All this is part of an obscene process whereby the poor gets pushed to the gutter while the rich become richer. What indeed is the point of having such a number of oversight agencies run on public funds if basic safety processes are not ensured in respect of consumer products? That is the common question that we have to ask, from contaminated coconut oil to gas cylinders. Behind each are commercial motives, the unmitigated greed of a few. And the collusion of key persons in ministerial and official ranks who offer both patronage and protection to profiteering rogues and are, in fact, bigger rogues themselves.

So when the Government says that it has prevailed upon companies supplying domestic gas to Sri Lanka to withdraw their cylinders due to the composition therein not meeting the required standards, that assurance by itself hardly suffices. There are serious questions in issue which by this time, should have led to the resignations of responsible Ministers en masse along with the relevant officials.Who decided to change the composition, who authorised the same, who decided to dispense with subjecting the cylinders to routine safety tests?

Compensation for those afflicted

And who will now have to compensate for the physical and monetary loss suffered by consumers? That is the primary issue. Have these questions been answered in order to permit the relevant companies to recommence the distribution of domestic gas to the market from next week which, it is reported, the Consumer Affairs Authority (CAA) has decided to do? Apparently, even as the buck was being passed from one agency to another, it was widely claimed that no agency, including the Sri Lanka Standards Institution, had the legal power to test and regulate the composition of material inside the cylinder.
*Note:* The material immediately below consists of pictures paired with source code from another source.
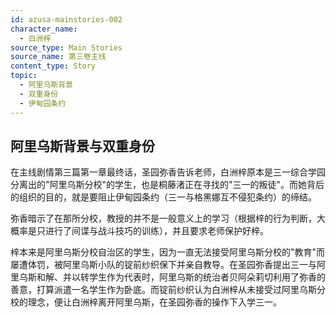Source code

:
 ```yaml
---
id: azusa-mainstories-002
character_name:
  - 白洲梓
source_type: Main Stories
source_name: 第三卷主线
content_type: Story
topic:
  - 阿里乌斯背景
  - 双重身份
  - 伊甸园条约
---
```

## 阿里乌斯背景与双重身份

在主线剧情第三篇第一章最终话，圣园弥香告诉老师，白洲梓原本是三一综合学园分离出的"阿里乌斯分校"的学生，也是桐藤渚正在寻找的"三一的叛徒"。而她背后的组织的目的，就是要阻止伊甸园条约（三一与格黑娜互不侵犯条约）的缔结。

弥香暗示了在那所分校，教授的并不是一般意义上的学习（根据梓的行为判断，大概率是只进行了间谍与战斗技巧的训练），并且要求老师保护好梓。

梓本来是阿里乌斯分校自治区的学生，因为一直无法接受阿里乌斯分校的"教育"而屡遭体罚，被阿里乌斯小队的锭前纱织保下并亲自教导。在圣园弥香提出三一与阿里乌斯和解、并以转学生作为代表时，阿里乌斯的统治者贝阿朵莉切利用了弥香的善意，打算派遣一名学生作为卧底。而锭前纱织认为白洲梓从未接受过阿里乌斯分校的理念，便让白洲梓离开阿里乌斯，在圣园弥香的操作下入学三一。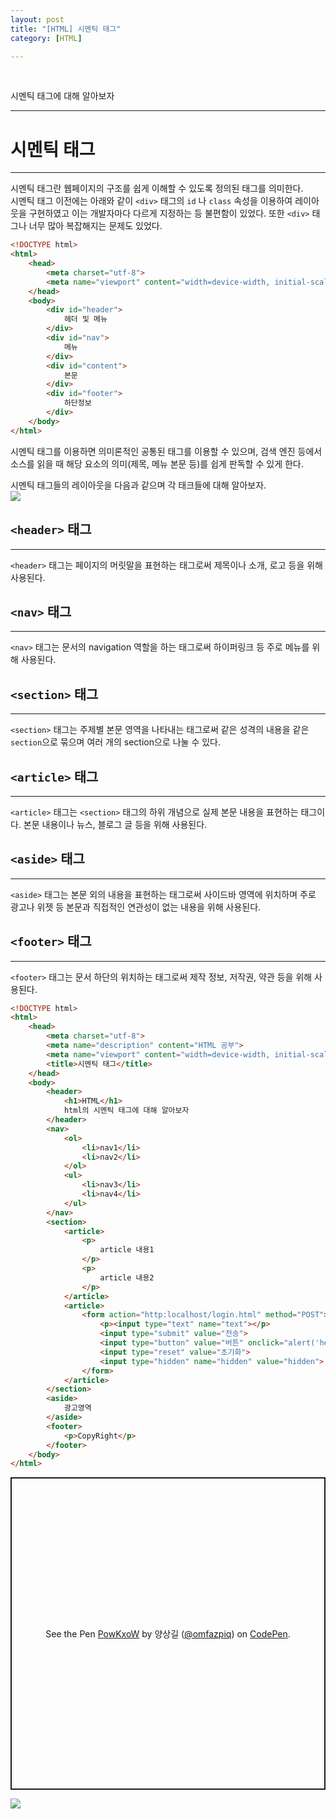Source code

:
 ```yaml
---
layout: post
title: "[HTML] 시멘틱 태그"
category: [HTML]

---
```

<br>

시멘틱 태그에 대해 알아보자
<!-- more -->

<hr>


# 시멘틱 태그
---
시멘틱 태그란 웹페이지의 구조를 쉽게 이해할 수 있도록 정의된 태그를 의미한다.  
시멘틱 태그 이전에는 아래와 같이 `<div>` 태그의 `id` 나 `class` 속성을 이용하여 레이아웃을 구현하였고 이는 개발자마다 다르게 지정하는 등 불편함이 있었다. 또한 `<div>` 태그나 너무 많아 복잡해지는 문제도 있었다.

```html
<!DOCTYPE html>
<html>
    <head>
        <meta charset="utf-8">
        <meta name="viewport" content="width=device-width, initial-scale=1.0">
    </head>
    <body>   
        <div id="header">
            헤더 및 메뉴
        </div>
        <div id="nav">
            메뉴
        </div>
        <div id="content">
            본문
        </div>
        <div id="footer">
            하단정보
        </div>
    </body>
</html>
```

시멘틱 태그를 이용하면 의미론적인 공통된 태그를 이용할 수 있으며, 검색 엔진 등에서 소스를 읽을 때 해당 요소의 의미(제목, 메뉴 본문 등)를 쉽게 판독할 수 있게 한다.  

시멘틱 태그들의 레이아웃을 다음과 같으며 각 태크들에 대해 알아보자.  
<img src="https://sanggil1107.github.io//public/img/html/시멘틱.jpg" >
<br>

## `<header>` 태그
---
`<header>` 태그는 페이지의 머릿말을 표현하는 태그로써 제목이나 소개, 로고 등을 위해 사용된다.

## `<nav>` 태그
---
`<nav>` 태그는 문서의 navigation 역할을 하는 태그로써 하이퍼링크 등 주로 메뉴를 위해 사용된다.

## `<section>` 태그
---
`<section>` 태그는 주제별 본문 영역을 나타내는 태그로써 같은 성격의 내용을 같은 `section`으로 묶으며 여러 개의 section으로 나눌 수 있다.

## `<article>` 태그
---
`<article>` 태그는 `<section>` 태그의 하위 개념으로 실제 본문 내용을 표현하는 태그이다. 본문 내용이나 뉴스, 블로그 글 등을 위해 사용된다.

## `<aside>` 태그
---
`<aside>` 태그는 본문 외의 내용을 표현하는 태그로써 사이드바 영역에 위치하며 주로 광고나 위젯 등 본문과 직접적인 연관성이 없는 내용을 위해 사용된다.

## `<footer>` 태그
---
`<footer>` 태그는 문서 하단의 위치하는 태그로써 제작 정보, 저작권, 약관 등을 위해 사용된다.

```html
<!DOCTYPE html>
<html>
    <head>
        <meta charset="utf-8">
        <meta name="description" content="HTML 공부">
        <meta name="viewport" content="width=device-width, initial-scale=1.0">
        <title>시멘틱 태그</title>
    </head>
    <body>
        <header>
            <h1>HTML</h1>
            html의 시멘틱 태그에 대해 알아보자
        </header>
        <nav>
            <ol>
                <li>nav1</li>
                <li>nav2</li>
            </ol>
            <ul>
                <li>nav3</li>
                <li>nav4</li>
            </ul>
        </nav>
        <section>
            <article>
                <p>
                    article 내용1
                </p>
                <p>
                    article 내용2
                </p>
            </article>
            <article>
                <form action="http:localhost/login.html" method="POST">
                    <p><input type="text" name="text"></p>
                    <input type="submit" value="전송">
                    <input type="button" value="버튼" onclick="alert('hello world')">
                    <input type="reset" value="초기화">
                    <input type="hidden" name="hidden" value="hidden">
                </form> 
            </article>
        </section>
        <aside>
            광고영역
        </aside>
        <footer>
            <p>CopyRight</p>
        </footer>
    </body>
</html>
```
<p class="codepen" data-height="500" data-theme-id="default" data-default-tab="result" data-user="omfazpiq" data-slug-hash="PowKxoW" style="height: 500px; box-sizing: border-box; display: flex; align-items: center; justify-content: center; border: 2px solid; margin: 1em 0; padding: 1em;" data-pen-title="PowKxoW">
  <span>See the Pen <a href="https://codepen.io/omfazpiq/pen/PowKxoW">
  PowKxoW</a> by 양상길 (<a href="https://codepen.io/omfazpiq">@omfazpiq</a>)
  on <a href="https://codepen.io">CodePen</a>.</span>
</p>
<script async src="https://static.codepen.io/assets/embed/ei.js"></script>

<img src="https://sanggil1107.github.io//public/img/html/시멘틱결과.PNG" >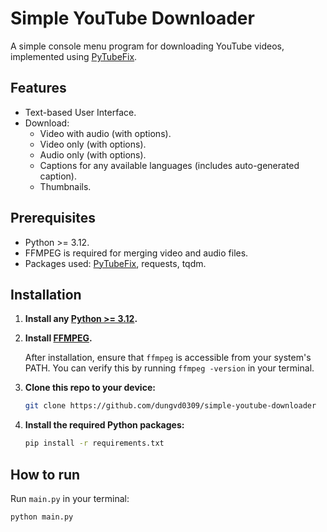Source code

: # Simple YouTube Downloader

A simple console menu program for downloading YouTube videos, implemented using [PyTubeFix](https://github.com/JuanBindez/pytubefix).

## Features

- Text-based User Interface.
- Download:
  - Video with audio (with options).
  - Video only (with options).
  - Audio only (with options).
  - Captions for any available languages (includes auto-generated caption).
  - Thumbnails.

## Prerequisites

- Python >= 3.12.
- FFMPEG is required for merging video and audio files.
- Packages used: [PyTubeFix](https://github.com/JuanBindez/pytubefix), requests, tqdm.

## Installation

1. **Install any [Python >= 3.12](https://www.python.org/downloads/).**
2. **Install [FFMPEG](https://www.ffmpeg.org/download.html).**

    After installation, ensure that `ffmpeg` is accessible from your system's PATH. You can verify this by running `ffmpeg -version` in your terminal.

3. **Clone this repo to your device:**

    ```bash
    git clone https://github.com/dungvd0309/simple-youtube-downloader
    ```

4. **Install the required Python packages:**

    ```bash
    pip install -r requirements.txt
    ```

## How to run

Run `main.py` in your terminal:

```bash
python main.py
```
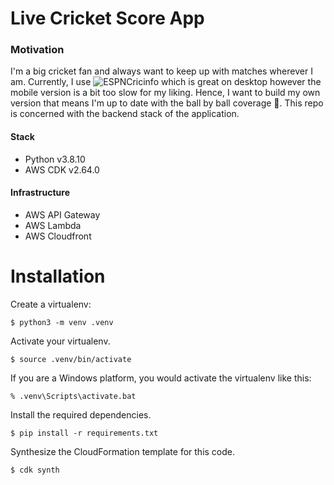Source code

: # Live Cricket Score App

### Motivation

I'm a big cricket fan and always want to keep up with matches wherever I am. Currently, I use ![ESPNCricinfo](https://www.espncricinfo.com/) which is great on desktop however the mobile version is a bit too slow for my liking. Hence, I want to build my own version that means I'm up to date with the ball by ball coverage 🏏. This repo is concerned with the backend stack of the application.

#### Stack

- Python v3.8.10
- AWS CDK v2.64.0

#### Infrastructure

- AWS API Gateway
- AWS Lambda
- AWS Cloudfront

# Installation

Create a virtualenv:

```
$ python3 -m venv .venv
```

Activate your virtualenv.

```
$ source .venv/bin/activate
```

If you are a Windows platform, you would activate the virtualenv like this:

```
% .venv\Scripts\activate.bat
```

Install the required dependencies.

```
$ pip install -r requirements.txt
```

Synthesize the CloudFormation template for this code.

```
$ cdk synth
```
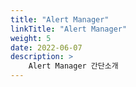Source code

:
 ```yaml
---
title: "Alert Manager"
linkTitle: "Alert Manager"
weight: 5
date: 2022-06-07
description: >
    Alert Manager 간단소개
---
```

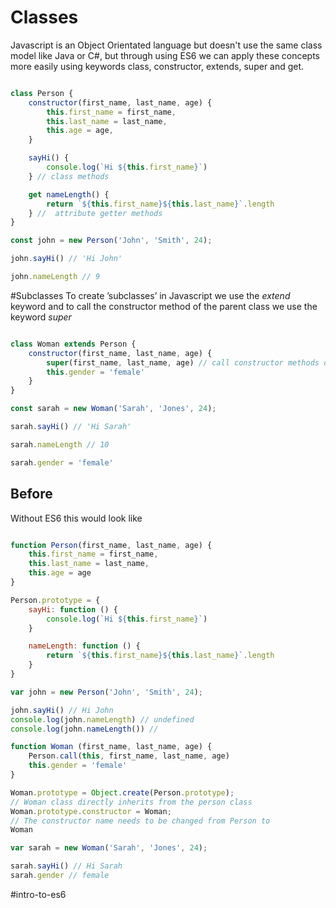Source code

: # Classes
Javascript is an Object Orientated language but doesn't use the same class model like Java or C#, but through using ES6 we can apply these concepts more easily using keywords class, constructor, extends,  super and get.

```js

class Person {
	constructor(first_name, last_name, age) {
		this.first_name = first_name,
		this.last_name = last_name,
		this.age = age,
	}

	sayHi() {
		console.log(`Hi ${this.first_name}`)
	} // class methods

	get nameLength() {
		return `${this.first_name}${this.last_name}`.length
	} //  attribute getter methods
}

const john = new Person('John', 'Smith', 24);

john.sayHi() // 'Hi John'

john.nameLength // 9
```

#Subclasses
To create ’subclasses’ in Javascript we use the *extend* keyword and to call the constructor method of the parent class we use the keyword *super*
```js

class Woman extends Person {
	constructor(first_name, last_name, age) {
		super(first_name, last_name, age) // call constructor methods of parent class
		this.gender = 'female'
	}
}

const sarah = new Woman('Sarah', 'Jones', 24);

sarah.sayHi() // 'Hi Sarah'

sarah.nameLength // 10

sarah.gender = 'female'

```
## Before
Without ES6 this would look like

```js

function Person(first_name, last_name, age) {
	this.first_name = first_name,
	this.last_name = last_name,
	this.age = age
}

Person.prototype = {
	sayHi: function () {
		console.log(`Hi ${this.first_name}`)
	}

	nameLength: function () {
		return `${this.first_name}${this.last_name}`.length
	}
}

var john = new Person('John', 'Smith', 24);

john.sayHi() // Hi John
console.log(john.nameLength) // undefined
console.log(john.nameLength()) //

function Woman (first_name, last_name, age) {
	Person.call(this, first_name, last_name, age)
	this.gender = 'female'
}

Woman.prototype = Object.create(Person.prototype);
// Woman class directly inherits from the person class
Woman.prototype.constructor = Woman;
// The constructor name needs to be changed from Person to
Woman

var sarah = new Woman('Sarah', 'Jones', 24);

sarah.sayHi() // Hi Sarah
sarah.gender // female

```

#intro-to-es6
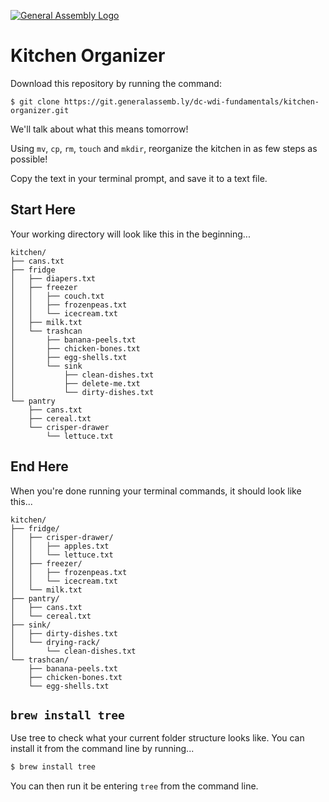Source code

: [![General Assembly Logo](https://camo.githubusercontent.com/1a91b05b8f4d44b5bbfb83abac2b0996d8e26c92/687474703a2f2f692e696d6775722e636f6d2f6b6538555354712e706e67)](https://generalassemb.ly/education/web-development-immersive)

# Kitchen Organizer

Download this repository by running the command:

```
$ git clone https://git.generalassemb.ly/dc-wdi-fundamentals/kitchen-organizer.git
```

We'll talk about what this means tomorrow!

Using `mv`, `cp`, `rm`, `touch` and `mkdir`, reorganize the kitchen in as few steps as possible!

Copy the text in your terminal prompt, and save it to a text file.


## Start Here

Your working directory will look like this in the beginning...

    kitchen/
    ├── cans.txt
    ├── fridge
    │   ├── diapers.txt
    │   ├── freezer
    │   │   ├── couch.txt
    │   │   ├── frozenpeas.txt
    │   │   └── icecream.txt
    │   ├── milk.txt
    │   └── trashcan
    │       ├── banana-peels.txt
    │       ├── chicken-bones.txt
    │       ├── egg-shells.txt
    │       └── sink
    │           ├── clean-dishes.txt
    │           ├── delete-me.txt
    │           └── dirty-dishes.txt
    └── pantry
        ├── cans.txt
        ├── cereal.txt
        └── crisper-drawer
            └── lettuce.txt

## End Here

When you're done running your terminal commands, it should look like this...

    kitchen/
    ├── fridge/
    │   ├── crisper-drawer/
    │   │   ├── apples.txt
    │   │   └── lettuce.txt
    │   ├── freezer/
    │   │   ├── frozenpeas.txt
    │   │   └── icecream.txt
    │   └── milk.txt
    ├── pantry/
    │   ├── cans.txt
    │   └── cereal.txt
    ├── sink/
    │   ├── dirty-dishes.txt
    │   └── drying-rack/
    │       └── clean-dishes.txt
    └── trashcan/
        ├── banana-peels.txt
	    ├── chicken-bones.txt
	    └── egg-shells.txt

## `brew install tree`

Use tree to check what your current folder structure looks like. You can install it from the command line by running...

```bash
$ brew install tree
```

You can then run it be entering `tree` from the command line.
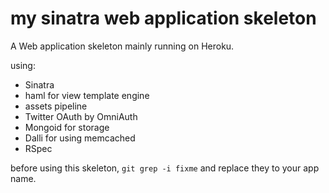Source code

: # my sinatra web application skeleton

A Web application skeleton mainly running on Heroku.

using:

* Sinatra
* haml for view template engine
* assets pipeline
* Twitter OAuth by OmniAuth
* Mongoid for storage
* Dalli for using memcached
* RSpec

before using this skeleton, ```git grep -i fixme``` and replace they to your app name.
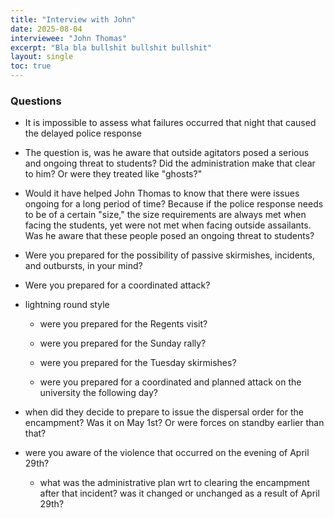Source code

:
 ```yaml
---
title: "Interview with John"
date: 2025-08-04
interviewee: "John Thomas"
excerpt: "Bla bla bullshit bullshit bullshit"
layout: single
toc: true
---
```


### Questions 

- It is impossible to assess what failures occurred that night that caused the delayed police response

- The question is, was he aware that outside agitators posed a serious and ongoing threat to students? Did the administration make that clear to him? Or were they treated like "ghosts?"

- Would it have helped John Thomas to know that there were issues ongoing for a long period of time? Because if the police response needs to be of a certain "size," the size requirements are always met when facing the students, yet were not met when facing outside assailants. Was he aware that these people posed an ongoing threat to students? 

- Were you prepared for the possibility of passive skirmishes, incidents, and outbursts, in your mind? 

- Were you prepared for a coordinated attack? 

- lightning round style

	- were you prepared for the Regents visit? 

	- were you prepared for the Sunday rally?

	- were you prepared for the Tuesday skirmishes? 

	- were you prepared for a coordinated and planned attack on the university the following day?

- when did they decide to prepare to issue the dispersal order for the encampment? Was it on May 1st? Or were forces on standby earlier than that? 

- were you aware of the violence that occurred on the evening of April 29th? 

	- what was the administrative plan wrt to clearing the encampment after that incident? was it changed or unchanged as a result of April 29th? 
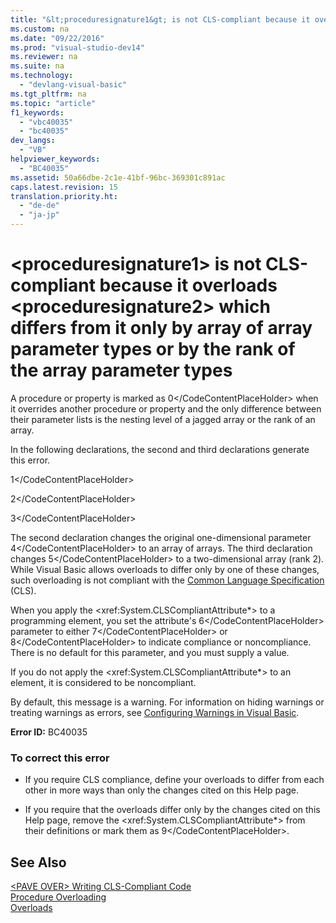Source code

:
 ```yaml
---
title: "&lt;proceduresignature1&gt; is not CLS-compliant because it overloads &lt;proceduresignature2&gt; which differs from it only by array of array parameter types or by the rank of the array parameter types"
ms.custom: na
ms.date: "09/22/2016"
ms.prod: "visual-studio-dev14"
ms.reviewer: na
ms.suite: na
ms.technology: 
  - "devlang-visual-basic"
ms.tgt_pltfrm: na
ms.topic: "article"
f1_keywords: 
  - "vbc40035"
  - "bc40035"
dev_langs: 
  - "VB"
helpviewer_keywords: 
  - "BC40035"
ms.assetid: 50a66dbe-2c1e-41bf-96bc-369301c891ac
caps.latest.revision: 15
translation.priority.ht: 
  - "de-de"
  - "ja-jp"
---
```

# &lt;proceduresignature1&gt; is not CLS-compliant because it overloads &lt;proceduresignature2&gt; which differs from it only by array of array parameter types or by the rank of the array parameter types
A procedure or property is marked as <CodeContentPlaceHolder>0\</CodeContentPlaceHolder> when it overrides another procedure or property and the only difference between their parameter lists is the nesting level of a jagged array or the rank of an array.  
  
 In the following declarations, the second and third declarations generate this error.  
  
 <CodeContentPlaceHolder>1\</CodeContentPlaceHolder>  
  
 <CodeContentPlaceHolder>2\</CodeContentPlaceHolder>  
  
 <CodeContentPlaceHolder>3\</CodeContentPlaceHolder>  
  
 The second declaration changes the original one-dimensional parameter <CodeContentPlaceHolder>4\</CodeContentPlaceHolder> to an array of arrays. The third declaration changes <CodeContentPlaceHolder>5\</CodeContentPlaceHolder> to a two-dimensional array (rank 2). While Visual Basic allows overloads to differ only by one of these changes, such overloading is not compliant with the [Common Language Specification](assetId:///4f0b77d0-4844-464f-af73-6e06bedeafc6) (CLS).  
  
 When you apply the \<xref:System.CLSCompliantAttribute*> to a programming element, you set the attribute's <CodeContentPlaceHolder>6\</CodeContentPlaceHolder> parameter to either <CodeContentPlaceHolder>7\</CodeContentPlaceHolder> or <CodeContentPlaceHolder>8\</CodeContentPlaceHolder> to indicate compliance or noncompliance. There is no default for this parameter, and you must supply a value.  
  
 If you do not apply the \<xref:System.CLSCompliantAttribute*> to an element, it is considered to be noncompliant.  
  
 By default, this message is a warning. For information on hiding warnings or treating warnings as errors, see [Configuring Warnings in Visual Basic](../vs140/configuring-warnings-in-visual-basic.md).  
  
 **Error ID:** BC40035  
  
### To correct this error  
  
-   If you require CLS compliance, define your overloads to differ from each other in more ways than only the changes cited on this Help page.  
  
-   If you require that the overloads differ only by the changes cited on this Help page, remove the \<xref:System.CLSCompliantAttribute*> from their definitions or mark them as <CodeContentPlaceHolder>9\</CodeContentPlaceHolder>.  
  
## See Also  
 [\<PAVE OVER> Writing CLS-Compliant Code](assetId:///4c705105-69a2-4e5e-b24e-0633bc32c7f3)   
 [Procedure Overloading](../vs140/procedure-overloading--visual-basic-.md)   
 [Overloads](../vs140/overloads--visual-basic-.md)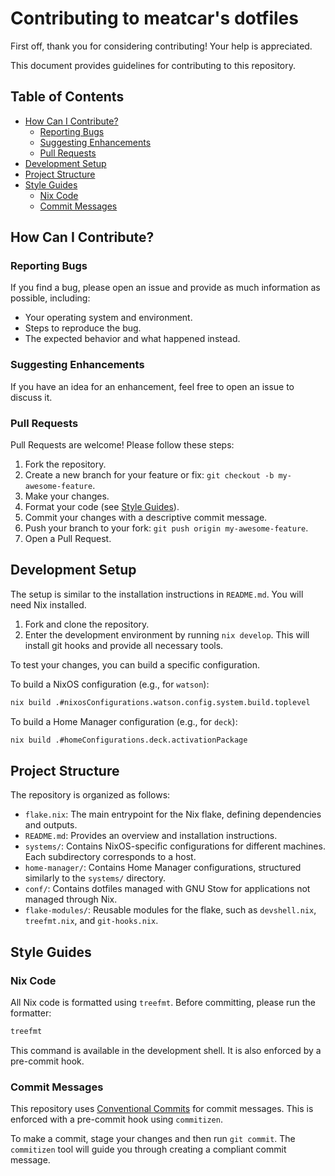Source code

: # Contributing to meatcar's dotfiles

First off, thank you for considering contributing! Your help is appreciated.

This document provides guidelines for contributing to this repository.

## Table of Contents
- [How Can I Contribute?](#how-can-i-contribute)
  - [Reporting Bugs](#reporting-bugs)
  - [Suggesting Enhancements](#suggesting-enhancements)
  - [Pull Requests](#pull-requests)
- [Development Setup](#development-setup)
- [Project Structure](#project-structure)
- [Style Guides](#style-guides)
  - [Nix Code](#nix-code)
  - [Commit Messages](#commit-messages)

## How Can I Contribute?

### Reporting Bugs

If you find a bug, please open an issue and provide as much information as possible, including:
- Your operating system and environment.
- Steps to reproduce the bug.
- The expected behavior and what happened instead.

### Suggesting Enhancements

If you have an idea for an enhancement, feel free to open an issue to discuss it.

### Pull Requests

Pull Requests are welcome! Please follow these steps:
1. Fork the repository.
2. Create a new branch for your feature or fix: `git checkout -b my-awesome-feature`.
3. Make your changes.
4. Format your code (see [Style Guides](#style-guides)).
5. Commit your changes with a descriptive commit message.
6. Push your branch to your fork: `git push origin my-awesome-feature`.
7. Open a Pull Request.

## Development Setup

The setup is similar to the installation instructions in `README.md`. You will need Nix installed.

1. Fork and clone the repository.
2. Enter the development environment by running `nix develop`. This will install git hooks and provide all necessary tools.

To test your changes, you can build a specific configuration.

To build a NixOS configuration (e.g., for `watson`):
```bash
nix build .#nixosConfigurations.watson.config.system.build.toplevel
```

To build a Home Manager configuration (e.g., for `deck`):
```bash
nix build .#homeConfigurations.deck.activationPackage
```

## Project Structure

The repository is organized as follows:

- `flake.nix`: The main entrypoint for the Nix flake, defining dependencies and outputs.
- `README.md`: Provides an overview and installation instructions.
- `systems/`: Contains NixOS-specific configurations for different machines. Each subdirectory corresponds to a host.
- `home-manager/`: Contains Home Manager configurations, structured similarly to the `systems/` directory.
- `conf/`: Contains dotfiles managed with GNU Stow for applications not managed through Nix.
- `flake-modules/`: Reusable modules for the flake, such as `devshell.nix`, `treefmt.nix`, and `git-hooks.nix`.

## Style Guides

### Nix Code

All Nix code is formatted using `treefmt`. Before committing, please run the formatter:

```bash
treefmt
```

This command is available in the development shell. It is also enforced by a pre-commit hook.

### Commit Messages

This repository uses [Conventional Commits](https://www.conventionalcommits.org/) for commit messages. This is enforced with a pre-commit hook using `commitizen`.

To make a commit, stage your changes and then run `git commit`. The `commitizen` tool will guide you through creating a compliant commit message.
On the contrary, we were told that this regulatory power had to be specifically given to oversight agencies. If so, how did this lacuane get miraculously corrected in order for the supply of domestic gas to resume? Or are we relying on the internal regulatory process of the companies themselves which resulted in these grievous mishaps in the first place? Imposing conditions on these companies to ensure safety standards, as the CAA has done, is hardly reassuring. Neither is the ad hoc testing of supplies that arrive at Sri Lanka’s ports of entry.

Rather, a systematic mechanism must be put into place for rigorous quality control. And due punishments must be meted out to those responsible. But it is safe to assume that this will never happen. The explosions of domestic cylinders, the unholy circuses that take place in doing away with consumer protection, from poisoned food to black marketeers making gross profits with their patrons in Ministerial garb are only festering symptoms of a rotten State. The islandwide deprivation of power and water supply which Sri Lanka experienced this week is a harbinger of worse fates to come.

Looking at Lebanon

Blame being laid on ‘saboteurs’ is an old story and one that we are heartily tired of. So as extreme dysfunction in the Government deepens, resignations of public officers take place en masse, the very basic process of governance splutters with not even a semblance of accountability. As the Opposition flounders, this land’s most unfortunate citizens are left to their own devices. It does not matter that the Governor of the Central Bank threatens punitive sanctions on migrant workers who refuse to send hard earned moneys to their families through the formal banking channels.

This is due not to any wild disobedience of the law by otherwise law-abiding citizens but entirely owing to the artificial low rate of foreign exchange that the Bank, in its infinite wisdom, has sought to impose. The law and the very notion of its dire consequences ceases to have meaning to a man or a woman when pushed to the wall of extreme poverty. This is a singular warning that the Central Bank and indeed, the Government itself, may take note of. To what greater extent can the Centre collapse within itself?

We may look at Lebanon to find the grim answer to that question.